Stored data entries
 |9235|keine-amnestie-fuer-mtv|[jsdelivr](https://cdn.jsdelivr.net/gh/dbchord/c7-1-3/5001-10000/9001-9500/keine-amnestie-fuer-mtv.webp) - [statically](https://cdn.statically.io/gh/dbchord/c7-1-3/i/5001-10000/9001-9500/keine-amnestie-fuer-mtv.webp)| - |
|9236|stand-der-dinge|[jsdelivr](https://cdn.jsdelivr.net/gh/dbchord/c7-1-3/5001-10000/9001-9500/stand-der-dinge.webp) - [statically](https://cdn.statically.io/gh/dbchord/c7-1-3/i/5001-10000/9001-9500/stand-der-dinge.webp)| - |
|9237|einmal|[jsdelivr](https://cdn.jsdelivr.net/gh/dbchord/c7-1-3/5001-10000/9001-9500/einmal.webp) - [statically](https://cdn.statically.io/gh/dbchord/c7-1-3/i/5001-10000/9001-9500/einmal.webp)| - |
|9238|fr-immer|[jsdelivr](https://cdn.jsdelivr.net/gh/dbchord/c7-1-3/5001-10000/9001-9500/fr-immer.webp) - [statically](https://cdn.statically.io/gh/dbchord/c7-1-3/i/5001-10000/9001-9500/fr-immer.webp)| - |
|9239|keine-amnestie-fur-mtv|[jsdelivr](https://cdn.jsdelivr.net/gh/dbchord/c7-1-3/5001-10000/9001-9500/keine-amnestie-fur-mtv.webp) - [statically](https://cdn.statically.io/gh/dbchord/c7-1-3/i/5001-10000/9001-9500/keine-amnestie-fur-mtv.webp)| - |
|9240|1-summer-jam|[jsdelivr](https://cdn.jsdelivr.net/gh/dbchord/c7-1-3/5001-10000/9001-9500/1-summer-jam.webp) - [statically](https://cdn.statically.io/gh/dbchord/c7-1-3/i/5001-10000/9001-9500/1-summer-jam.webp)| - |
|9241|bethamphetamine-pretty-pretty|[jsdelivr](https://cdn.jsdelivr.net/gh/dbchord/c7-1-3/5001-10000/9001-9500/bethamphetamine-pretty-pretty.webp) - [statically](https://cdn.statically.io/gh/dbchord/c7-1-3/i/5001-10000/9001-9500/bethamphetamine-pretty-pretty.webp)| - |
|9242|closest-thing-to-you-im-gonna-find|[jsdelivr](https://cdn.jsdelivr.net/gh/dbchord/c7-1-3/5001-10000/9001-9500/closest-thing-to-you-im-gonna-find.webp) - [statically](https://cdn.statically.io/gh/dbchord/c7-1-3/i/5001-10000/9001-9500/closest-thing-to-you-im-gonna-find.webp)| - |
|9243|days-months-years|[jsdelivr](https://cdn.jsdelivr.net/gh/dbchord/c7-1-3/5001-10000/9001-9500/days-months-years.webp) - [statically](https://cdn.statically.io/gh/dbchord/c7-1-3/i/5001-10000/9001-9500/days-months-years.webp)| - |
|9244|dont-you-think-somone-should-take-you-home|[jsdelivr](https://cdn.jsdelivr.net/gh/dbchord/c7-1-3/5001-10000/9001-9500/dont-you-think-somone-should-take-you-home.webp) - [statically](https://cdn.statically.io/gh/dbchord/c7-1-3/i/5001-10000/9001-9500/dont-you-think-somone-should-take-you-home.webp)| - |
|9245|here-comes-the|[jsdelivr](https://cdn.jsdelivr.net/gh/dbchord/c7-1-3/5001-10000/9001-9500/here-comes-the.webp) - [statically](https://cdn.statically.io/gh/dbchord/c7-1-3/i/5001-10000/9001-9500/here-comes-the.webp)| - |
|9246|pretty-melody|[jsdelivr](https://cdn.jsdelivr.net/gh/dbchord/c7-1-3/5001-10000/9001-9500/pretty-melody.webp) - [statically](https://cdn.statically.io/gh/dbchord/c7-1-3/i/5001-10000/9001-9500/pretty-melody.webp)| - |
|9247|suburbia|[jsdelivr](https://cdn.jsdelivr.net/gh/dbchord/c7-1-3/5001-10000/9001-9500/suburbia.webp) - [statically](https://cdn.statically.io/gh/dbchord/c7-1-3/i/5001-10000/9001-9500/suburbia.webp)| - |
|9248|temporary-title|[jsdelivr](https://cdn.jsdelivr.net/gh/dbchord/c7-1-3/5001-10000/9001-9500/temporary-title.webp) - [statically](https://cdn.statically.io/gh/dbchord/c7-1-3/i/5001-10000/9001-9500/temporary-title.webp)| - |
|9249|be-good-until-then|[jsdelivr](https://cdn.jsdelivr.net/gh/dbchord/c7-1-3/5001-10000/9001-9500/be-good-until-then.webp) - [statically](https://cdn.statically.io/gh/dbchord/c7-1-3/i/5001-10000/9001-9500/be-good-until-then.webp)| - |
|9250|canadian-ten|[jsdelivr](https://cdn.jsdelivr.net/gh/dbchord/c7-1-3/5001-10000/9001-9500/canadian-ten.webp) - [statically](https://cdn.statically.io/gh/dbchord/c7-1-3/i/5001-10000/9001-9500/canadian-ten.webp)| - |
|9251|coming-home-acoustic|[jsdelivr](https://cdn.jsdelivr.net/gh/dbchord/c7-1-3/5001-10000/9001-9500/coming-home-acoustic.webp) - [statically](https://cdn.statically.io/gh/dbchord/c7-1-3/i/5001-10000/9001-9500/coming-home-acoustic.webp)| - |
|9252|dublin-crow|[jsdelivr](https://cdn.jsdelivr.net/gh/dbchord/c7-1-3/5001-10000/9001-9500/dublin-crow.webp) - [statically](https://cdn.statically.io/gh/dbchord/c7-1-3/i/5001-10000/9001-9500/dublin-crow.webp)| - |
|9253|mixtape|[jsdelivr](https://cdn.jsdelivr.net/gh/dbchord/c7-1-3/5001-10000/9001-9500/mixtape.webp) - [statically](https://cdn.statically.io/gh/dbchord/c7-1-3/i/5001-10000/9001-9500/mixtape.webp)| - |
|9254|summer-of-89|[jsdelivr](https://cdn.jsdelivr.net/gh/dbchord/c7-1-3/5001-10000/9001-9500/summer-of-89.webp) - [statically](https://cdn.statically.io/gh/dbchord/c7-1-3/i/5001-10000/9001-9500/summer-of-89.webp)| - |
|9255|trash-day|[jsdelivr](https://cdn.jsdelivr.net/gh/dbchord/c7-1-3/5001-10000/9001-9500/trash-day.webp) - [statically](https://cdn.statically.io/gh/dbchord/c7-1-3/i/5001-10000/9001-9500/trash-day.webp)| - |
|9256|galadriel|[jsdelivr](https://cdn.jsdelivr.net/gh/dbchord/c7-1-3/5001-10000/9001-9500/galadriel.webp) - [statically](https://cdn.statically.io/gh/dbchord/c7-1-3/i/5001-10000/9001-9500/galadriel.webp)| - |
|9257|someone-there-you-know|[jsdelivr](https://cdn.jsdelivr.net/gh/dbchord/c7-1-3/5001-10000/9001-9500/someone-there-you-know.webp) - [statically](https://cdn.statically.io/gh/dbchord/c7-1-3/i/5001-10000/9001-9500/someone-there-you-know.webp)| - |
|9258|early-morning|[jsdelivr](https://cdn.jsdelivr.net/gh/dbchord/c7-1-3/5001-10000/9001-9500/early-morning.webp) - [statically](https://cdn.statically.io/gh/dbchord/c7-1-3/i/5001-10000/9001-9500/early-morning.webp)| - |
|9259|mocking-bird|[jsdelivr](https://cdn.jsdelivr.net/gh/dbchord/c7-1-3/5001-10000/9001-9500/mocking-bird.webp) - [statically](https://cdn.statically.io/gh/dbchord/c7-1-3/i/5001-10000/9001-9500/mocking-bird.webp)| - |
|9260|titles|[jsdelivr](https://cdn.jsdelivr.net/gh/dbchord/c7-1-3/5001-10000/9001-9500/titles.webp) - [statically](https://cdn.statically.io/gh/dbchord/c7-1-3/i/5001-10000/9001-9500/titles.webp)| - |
--
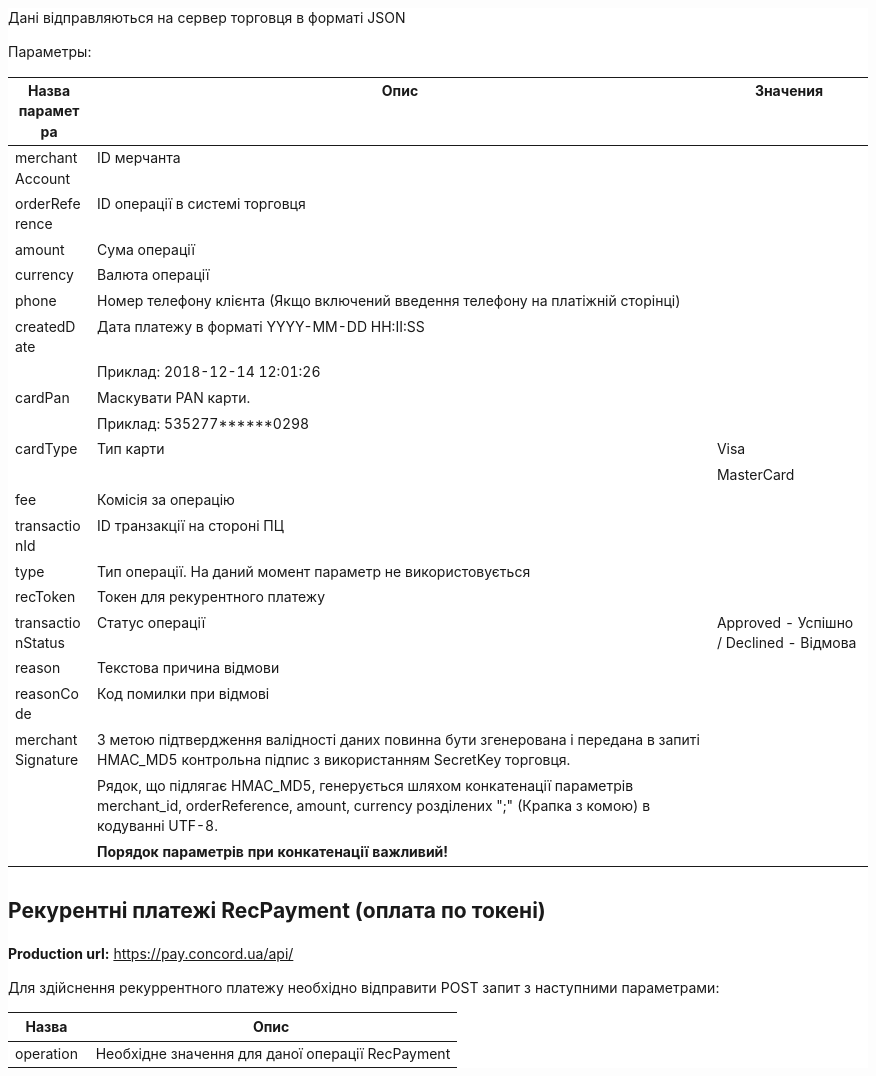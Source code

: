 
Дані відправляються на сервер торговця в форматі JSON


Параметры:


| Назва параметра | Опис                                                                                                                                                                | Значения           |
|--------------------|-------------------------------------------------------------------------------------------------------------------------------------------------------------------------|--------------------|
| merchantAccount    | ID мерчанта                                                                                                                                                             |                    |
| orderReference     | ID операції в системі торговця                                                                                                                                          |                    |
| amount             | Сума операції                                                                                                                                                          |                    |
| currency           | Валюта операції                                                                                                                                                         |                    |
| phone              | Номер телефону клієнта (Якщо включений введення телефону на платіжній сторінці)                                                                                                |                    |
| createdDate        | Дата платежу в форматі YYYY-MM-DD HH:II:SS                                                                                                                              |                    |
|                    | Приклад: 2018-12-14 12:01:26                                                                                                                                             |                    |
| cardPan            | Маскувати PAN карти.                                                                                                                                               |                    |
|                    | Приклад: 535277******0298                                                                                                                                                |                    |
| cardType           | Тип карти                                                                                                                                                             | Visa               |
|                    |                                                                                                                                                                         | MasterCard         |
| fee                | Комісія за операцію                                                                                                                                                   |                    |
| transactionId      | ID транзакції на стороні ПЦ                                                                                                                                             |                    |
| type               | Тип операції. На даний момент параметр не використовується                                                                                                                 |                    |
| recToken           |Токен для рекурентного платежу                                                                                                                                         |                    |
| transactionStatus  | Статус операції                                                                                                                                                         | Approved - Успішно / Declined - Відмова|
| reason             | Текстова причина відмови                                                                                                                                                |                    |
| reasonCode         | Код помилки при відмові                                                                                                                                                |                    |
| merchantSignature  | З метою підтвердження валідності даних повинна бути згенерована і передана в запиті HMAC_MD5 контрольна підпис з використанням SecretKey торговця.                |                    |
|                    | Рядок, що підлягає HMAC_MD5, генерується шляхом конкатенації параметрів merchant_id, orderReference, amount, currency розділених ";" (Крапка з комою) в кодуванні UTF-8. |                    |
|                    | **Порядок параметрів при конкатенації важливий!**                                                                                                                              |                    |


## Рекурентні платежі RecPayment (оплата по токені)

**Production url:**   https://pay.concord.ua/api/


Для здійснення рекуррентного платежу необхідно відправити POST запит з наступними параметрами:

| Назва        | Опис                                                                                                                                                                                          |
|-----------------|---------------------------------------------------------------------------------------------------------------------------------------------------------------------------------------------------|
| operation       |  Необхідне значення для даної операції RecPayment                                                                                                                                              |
--
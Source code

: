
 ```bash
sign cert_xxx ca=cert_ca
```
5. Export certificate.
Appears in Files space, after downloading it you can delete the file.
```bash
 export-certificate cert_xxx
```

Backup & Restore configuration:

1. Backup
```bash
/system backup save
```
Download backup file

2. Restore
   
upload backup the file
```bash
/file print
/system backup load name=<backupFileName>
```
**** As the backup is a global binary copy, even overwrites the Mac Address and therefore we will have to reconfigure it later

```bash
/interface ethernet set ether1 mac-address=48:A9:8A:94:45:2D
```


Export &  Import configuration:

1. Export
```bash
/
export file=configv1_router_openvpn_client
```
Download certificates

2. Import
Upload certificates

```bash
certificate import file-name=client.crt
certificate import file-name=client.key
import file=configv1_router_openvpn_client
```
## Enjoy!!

WORK INSTRUCTION -
Every line containing the string "keine" is required; copy each such line from the data.

ANSWER SECTION -
 |9235|keine-amnestie-fuer-mtv|[jsdelivr](https://cdn.jsdelivr.net/gh/dbchord/c7-1-3/5001-10000/9001-9500/keine-amnestie-fuer-mtv.webp) - [statically](https://cdn.statically.io/gh/dbchord/c7-1-3/i/5001-10000/9001-9500/keine-amnestie-fuer-mtv.webp)| - |
|9239|keine-amnestie-fur-mtv|[jsdelivr](https://cdn.jsdelivr.net/gh/dbchord/c7-1-3/5001-10000/9001-9500/keine-amnestie-fur-mtv.webp) - [statically](https://cdn.statically.io/gh/dbchord/c7-1-3/i/5001-10000/9001-9500/keine-amnestie-fur-mtv.webp)| - |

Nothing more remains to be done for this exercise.